I had my first taste of hummus when I lived in England. Sainsbury’s brand, usually, or Safeway’s or a tub from the little supermarket down the street, and they all tasted pretty much the same, that is, *delicious*. We would buy a tub of hummus and a tub of taramasalata pretty much once a week, and eat them on toast or raw veggies or rice cakes whatever was handy. The only time I was ever disappointed with my hummus was this one time when I was at a vegetarian restaurant. This was back in a time in England when any trip to a cafe or restaurant was a very risky proposal. There was seemingly only about a 30% chance that the people running the restaurant would have the slightest idea about what constituted an acceptable meal, and outside London, the odds went down further. This was a cafe in some little country town like Bicester or Tunbridge Wells, so I should have known better. I ordered some sort of veggies and hummus plate and as soon as I took a bite, my heart sank. Canned hummus. Hummus, out of a can. I know. It doesn’t bear thinking.

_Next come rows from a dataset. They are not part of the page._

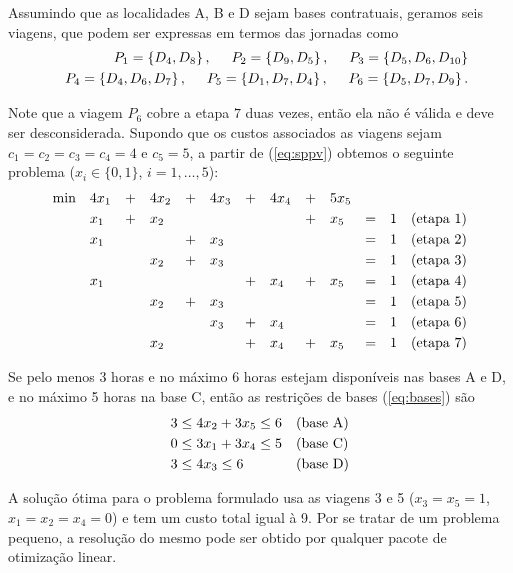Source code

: Assumindo que as localidades A, B e D sejam bases contratuais, geramos seis viagens, que podem ser
expressas em termos das jornadas como 
%
\begin{eqnarray*}
	&& P_1 = \{D_4, D_8\} \, , \hspace{0.5cm} P_2 = \{D_9, D_5\} \, , \hspace{0.5cm} P_3 = \{D_5, D_6, D_{10}\} \\
	&& P_4 = \{D_4, D_6, D_7\} \, , \hspace{0.5cm} P_5 = \{D_1, D_7, D_4\} \, , \hspace{0.5cm} P_6 = \{D_5, D_7, D_9\} \, . 
\end{eqnarray*}

Note que a viagem $P_6$ cobre a etapa $7$ duas vezes, então ela não é válida e deve ser 
desconsiderada. Supondo que os custos associados as viagens sejam $c_1 = c_2 = c_3 = c_4 = 4$ e
$c_5 = 5$, a partir de (\ref{eq:sppv}) obtemos o seguinte problema ($x_i \in \{0, 1\}$, 
$i=1, \ldots, 5$):
%
\begin{equation*}
	\begin{array}{lllllllllllll}
		\text{min} & 4x_1 & + & 4x_2 & + & 4x_3 & + & 4x_4 & + & 5 x_5 & & & \vsp \\ 
		& x_1 & + & x_2 & & & & & + & x_5 & = & 1 & \text{(etapa 1)} \vsp \\
		& x_1 & & & + & x_3 & & & & & = & 1 & \text{(etapa 2)} \vsp \\
		& & & x_2 & + & x_3 & & & & & = & 1 & \text{(etapa 3)} \vsp \\
		& x_1 & & & & & + & x_4 & + & x_5 & = & 1 & \text{(etapa 4)} \vsp \\
		& & & x_2 & + & x_3 & & & & & = & 1 & \text{(etapa 5)} \vsp \\
		& & & & & x_3 & + & x_4 & & & = & 1 & \text{(etapa 6)} \vsp \\
		& & & x_2 & & & + & x_4 & + & x_5 & = & 1 & \text{(etapa 7)}
	\end{array}
\end{equation*}

Se pelo menos 3 horas e no máximo 6 horas estejam disponíveis nas bases A e D, e no máximo 5 horas 
na base C, então as restrições de bases (\ref{eq:bases}) são
%
\begin{equation*}
	\begin{array}{ll}
		3 \leq 4 x_2 + 3 x_5 \leq 6 & \text{(base A)} \vsp \\
		0 \leq 3 x_1 + 3 x_4 \leq 5 & \text{(base C)} \vsp \\
		3 \leq 4 x_3 \leq 6 & \text{(base D)}
	\end{array}
\end{equation*}

A solução ótima para o problema formulado usa as viagens 3 e 5 ($x_3 = x_5 = 1$, 
$x_1 = x_2 = x_4 =  0$) e tem um custo total igual à 9. Por se tratar de um problema pequeno, a
resolução do mesmo pode ser obtido por qualquer pacote de otimização linear.

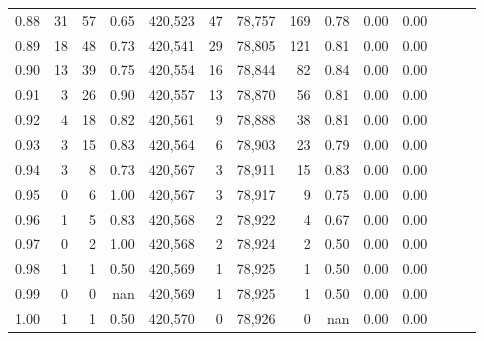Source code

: \begin{tabular}{rrrrrrrrrrrrrr}
0.88 &      31 &     57 &  0.65 &  420,523 &       47 &  78,757 &     169 &  0.78 &  0.00 &      0.00 \\
0.89 &      18 &     48 &  0.73 &  420,541 &       29 &  78,805 &     121 &  0.81 &  0.00 &      0.00 \\
0.90 &      13 &     39 &  0.75 &  420,554 &       16 &  78,844 &      82 &  0.84 &  0.00 &      0.00 \\
0.91 &       3 &     26 &  0.90 &  420,557 &       13 &  78,870 &      56 &  0.81 &  0.00 &      0.00 \\
0.92 &       4 &     18 &  0.82 &  420,561 &        9 &  78,888 &      38 &  0.81 &  0.00 &      0.00 \\
0.93 &       3 &     15 &  0.83 &  420,564 &        6 &  78,903 &      23 &  0.79 &  0.00 &      0.00 \\
0.94 &       3 &      8 &  0.73 &  420,567 &        3 &  78,911 &      15 &  0.83 &  0.00 &      0.00 \\
0.95 &       0 &      6 &  1.00 &  420,567 &        3 &  78,917 &       9 &  0.75 &  0.00 &      0.00 \\
0.96 &       1 &      5 &  0.83 &  420,568 &        2 &  78,922 &       4 &  0.67 &  0.00 &      0.00 \\
0.97 &       0 &      2 &  1.00 &  420,568 &        2 &  78,924 &       2 &  0.50 &  0.00 &      0.00 \\
0.98 &       1 &      1 &  0.50 &  420,569 &        1 &  78,925 &       1 &  0.50 &  0.00 &      0.00 \\
0.99 &       0 &      0 &   nan &  420,569 &        1 &  78,925 &       1 &  0.50 &  0.00 &      0.00 \\
1.00 &       1 &      1 &  0.50 &  420,570 &        0 &  78,926 &       0 &   nan &  0.00 &      0.00 \\
\bottomrule
\end{tabular}
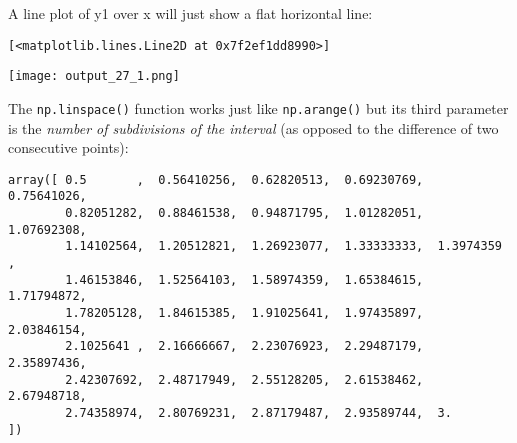 \documentclass[english,serif,mathserif,xcolor=pdftex,dvipsnames,table]{beamer}
\begin{document}
A line plot of y1 over x will just show a flat horizontal line:

\begin{Shaded}
\begin{Highlighting}[]
\end{Highlighting}
\end{Shaded}

\begin{verbatim}
[<matplotlib.lines.Line2D at 0x7f2ef1dd8990>]
\end{verbatim}

\texttt{[image: output\_27\_1.png]}

The \texttt{np.linspace()} function works just like \texttt{np.arange()}
but its third parameter is the \emph{number of subdivisions of the
interval} (as opposed to the difference of two consecutive points):

\begin{Shaded}
\begin{Highlighting}[]
\OperatorTok{=} \NormalTok{, }\NormalTok{, }
\end{Highlighting}
\end{Shaded}

\begin{Shaded}
\begin{Highlighting}[]
\end{Highlighting}
\end{Shaded}

\begin{verbatim}
array([ 0.5       ,  0.56410256,  0.62820513,  0.69230769,  0.75641026,
        0.82051282,  0.88461538,  0.94871795,  1.01282051,  1.07692308,
        1.14102564,  1.20512821,  1.26923077,  1.33333333,  1.3974359 ,
        1.46153846,  1.52564103,  1.58974359,  1.65384615,  1.71794872,
        1.78205128,  1.84615385,  1.91025641,  1.97435897,  2.03846154,
        2.1025641 ,  2.16666667,  2.23076923,  2.29487179,  2.35897436,
        2.42307692,  2.48717949,  2.55128205,  2.61538462,  2.67948718,
        2.74358974,  2.80769231,  2.87179487,  2.93589744,  3.        ])
\end{verbatim}

\begin{Shaded}
\begin{Highlighting}[]
\end{Highlighting}
\end{Shaded}
\end{document}
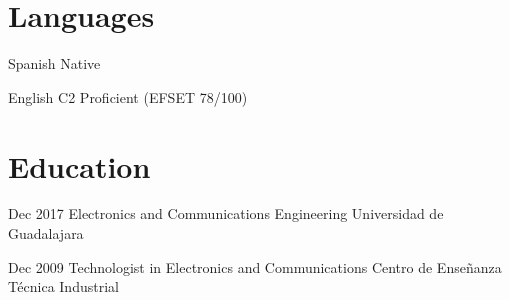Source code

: \documentclass{resume} %
\begin{document}

\section{Languages}


\langitem
    {Spanish}
    {Native}


\langitem
    {English}
    {C2 Proficient (EFSET 78/100)}




\section{Education}


\eduitem
    {Dec 2017}
    {Electronics and Communications Engineering}
    {Universidad de Guadalajara}


\eduitem
    {Dec 2009}
    {Technologist in Electronics and Communications}
    {Centro de Enseñanza Técnica Industrial}


\end{document}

So after 13 delirious, hummus-and-tarama filled years in the UK, I moved back to the US and I was pleased to see that in my absence, hummus had been discovered by the Americans and was readily available in all the major supermarkets and minor local delis. My pleasure was short lived, however, after I bought a tub of Sheik or Two Tribes or somesuch crap from the local Shop-Rite, and I was instantly transported back that cafe in Tunbridge Wells and a little part of me died all over again. I tried a couple more brands, and Sabra comes out tops, but nothing like the real thing. So at some point you just have to admit defeat, buy yourself a jar of tahini and get the food processor out.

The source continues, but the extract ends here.